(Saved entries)
== == ==

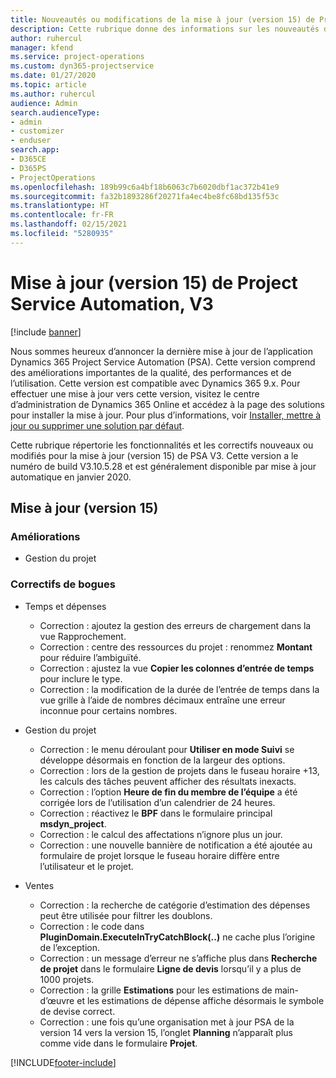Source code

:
```yaml
---
title: Nouveautés ou modifications de la mise à jour (version 15) de Project Service Automation (correctif logiciel), V3
description: Cette rubrique donne des informations sur les nouveautés de la mise à jour (version 15) de Project Service Automation, V3.
author: ruhercul
manager: kfend
ms.service: project-operations
ms.custom: dyn365-projectservice
ms.date: 01/27/2020
ms.topic: article
ms.author: ruhercul
audience: Admin
search.audienceType:
- admin
- customizer
- enduser
search.app:
- D365CE
- D365PS
- ProjectOperations
ms.openlocfilehash: 189b99c6a4bf18b6063c7b6020dbf1ac372b41e9
ms.sourcegitcommit: fa32b1893286f20271fa4ec4be8fc68bd135f53c
ms.translationtype: HT
ms.contentlocale: fr-FR
ms.lasthandoff: 02/15/2021
ms.locfileid: "5280935"
---
```

# <a name="project-service-automation-update-release-15-v3"></a>Mise à jour (version 15) de Project Service Automation, V3

[!include [banner](../includes/psa-now-project-operations.md)]

Nous sommes heureux d’annoncer la dernière mise à jour de l’application Dynamics 365 Project Service Automation (PSA). Cette version comprend des améliorations importantes de la qualité, des performances et de l’utilisation. Cette version est compatible avec Dynamics 365 9.x. Pour effectuer une mise à jour vers cette version, visitez le centre d’administration de Dynamics 365 Online et accédez à la page des solutions pour installer la mise à jour. Pour plus d’informations, voir [Installer, mettre à jour ou supprimer une solution par défaut](https://docs.microsoft.com/power-platform/admin/install-remove-preferred-solution).

Cette rubrique répertorie les fonctionnalités et les correctifs nouveaux ou modifiés pour la mise à jour (version 15) de PSA V3. Cette version a le numéro de build V3.10.5.28 et est généralement disponible par mise à jour automatique en janvier 2020.

## <a name="update-release-15"></a>Mise à jour (version 15) 

### <a name="enhancements"></a>Améliorations

- Gestion du projet

### <a name="bug-fixes"></a>Correctifs de bogues

- Temps et dépenses

  - Correction : ajoutez la gestion des erreurs de chargement dans la vue Rapprochement.
  - Correction : centre des ressources du projet : renommez **Montant** pour réduire l’ambiguïté.
  - Correction : ajustez la vue **Copier les colonnes d’entrée de temps** pour inclure le type.
  - Correction : la modification de la durée de l’entrée de temps dans la vue grille à l’aide de nombres décimaux entraîne une erreur inconnue pour certains nombres.

- Gestion du projet

  - Correction : le menu déroulant pour **Utiliser en mode Suivi** se développe désormais en fonction de la largeur des options.
  - Correction : lors de la gestion de projets dans le fuseau horaire +13, les calculs des tâches peuvent afficher des résultats inexacts.
  - Correction : l’option **Heure de fin du membre de l’équipe** a été corrigée lors de l’utilisation d’un calendrier de 24 heures.
  - Correction : réactivez le **BPF** dans le formulaire principal **msdyn_project**.
  - Correction : le calcul des affectations n’ignore plus un jour.
  - Correction : une nouvelle bannière de notification a été ajoutée au formulaire de projet lorsque le fuseau horaire diffère entre l’utilisateur et le projet.

- Ventes

  - Correction : la recherche de catégorie d’estimation des dépenses peut être utilisée pour filtrer les doublons.
  - Correction : le code dans **PluginDomain.ExecuteInTryCatchBlock(..)** ne cache plus l’origine de l’exception.
  - Correction : un message d’erreur ne s’affiche plus dans **Recherche de projet** dans le formulaire **Ligne de devis** lorsqu’il y a plus de 1000 projets.
  - Correction : la grille **Estimations** pour les estimations de main-d’œuvre et les estimations de dépense affiche désormais le symbole de devise correct.
  - Correction : une fois qu’une organisation met à jour PSA de la version 14 vers la version 15, l’onglet **Planning** n’apparaît plus comme vide dans le formulaire **Projet**.


[!INCLUDE[footer-include](../includes/footer-banner.md)]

== == ==

(What you have to do) In the copy, include every record exactly and no pictures at all.

(Solution)
Source code

:
```yaml
---
title: Nouveautés ou modifications de la mise à jour (version 15) de Project Service Automation (correctif logiciel), V3
description: Cette rubrique donne des informations sur les nouveautés de la mise à jour (version 15) de Project Service Automation, V3.
author: ruhercul
manager: kfend
ms.service: project-operations
ms.custom: dyn365-projectservice
ms.date: 01/27/2020
ms.topic: article
ms.author: ruhercul
audience: Admin
search.audienceType:
- admin
- customizer
- enduser
search.app:
- D365CE
- D365PS
- ProjectOperations
ms.openlocfilehash: 189b99c6a4bf18b6063c7b6020dbf1ac372b41e9
ms.sourcegitcommit: fa32b1893286f20271fa4ec4be8fc68bd135f53c
ms.translationtype: HT
ms.contentlocale: fr-FR
ms.lasthandoff: 02/15/2021
ms.locfileid: "5280935"
---
```

# <a name="project-service-automation-update-release-15-v3"></a>Mise à jour (version 15) de Project Service Automation, V3

[!include [banner](../includes/psa-now-project-operations.md)]

Nous sommes heureux d’annoncer la dernière mise à jour de l’application Dynamics 365 Project Service Automation (PSA). Cette version comprend des améliorations importantes de la qualité, des performances et de l’utilisation. Cette version est compatible avec Dynamics 365 9.x. Pour effectuer une mise à jour vers cette version, visitez le centre d’administration de Dynamics 365 Online et accédez à la page des solutions pour installer la mise à jour. Pour plus d’informations, voir [Installer, mettre à jour ou supprimer une solution par défaut](https://docs.microsoft.com/power-platform/admin/install-remove-preferred-solution).

Cette rubrique répertorie les fonctionnalités et les correctifs nouveaux ou modifiés pour la mise à jour (version 15) de PSA V3. Cette version a le numéro de build V3.10.5.28 et est généralement disponible par mise à jour automatique en janvier 2020.

## <a name="update-release-15"></a>Mise à jour (version 15) 

### <a name="enhancements"></a>Améliorations

- Gestion du projet

### <a name="bug-fixes"></a>Correctifs de bogues

- Temps et dépenses

  - Correction : ajoutez la gestion des erreurs de chargement dans la vue Rapprochement.
  - Correction : centre des ressources du projet : renommez **Montant** pour réduire l’ambiguïté.
  - Correction : ajustez la vue **Copier les colonnes d’entrée de temps** pour inclure le type.
  - Correction : la modification de la durée de l’entrée de temps dans la vue grille à l’aide de nombres décimaux entraîne une erreur inconnue pour certains nombres.

- Gestion du projet

  - Correction : le menu déroulant pour **Utiliser en mode Suivi** se développe désormais en fonction de la largeur des options.
  - Correction : lors de la gestion de projets dans le fuseau horaire +13, les calculs des tâches peuvent afficher des résultats inexacts.
  - Correction : l’option **Heure de fin du membre de l’équipe** a été corrigée lors de l’utilisation d’un calendrier de 24 heures.
  - Correction : réactivez le **BPF** dans le formulaire principal **msdyn_project**.
  - Correction : le calcul des affectations n’ignore plus un jour.
  - Correction : une nouvelle bannière de notification a été ajoutée au formulaire de projet lorsque le fuseau horaire diffère entre l’utilisateur et le projet.

- Ventes

  - Correction : la recherche de catégorie d’estimation des dépenses peut être utilisée pour filtrer les doublons.
  - Correction : le code dans **PluginDomain.ExecuteInTryCatchBlock(..)** ne cache plus l’origine de l’exception.
  - Correction : un message d’erreur ne s’affiche plus dans **Recherche de projet** dans le formulaire **Ligne de devis** lorsqu’il y a plus de 1000 projets.
  - Correction : la grille **Estimations** pour les estimations de main-d’œuvre et les estimations de dépense affiche désormais le symbole de devise correct.
  - Correction : une fois qu’une organisation met à jour PSA de la version 14 vers la version 15, l’onglet **Planning** n’apparaît plus comme vide dans le formulaire **Projet**.


[!INCLUDE[footer-include](../includes/footer-banner.md)]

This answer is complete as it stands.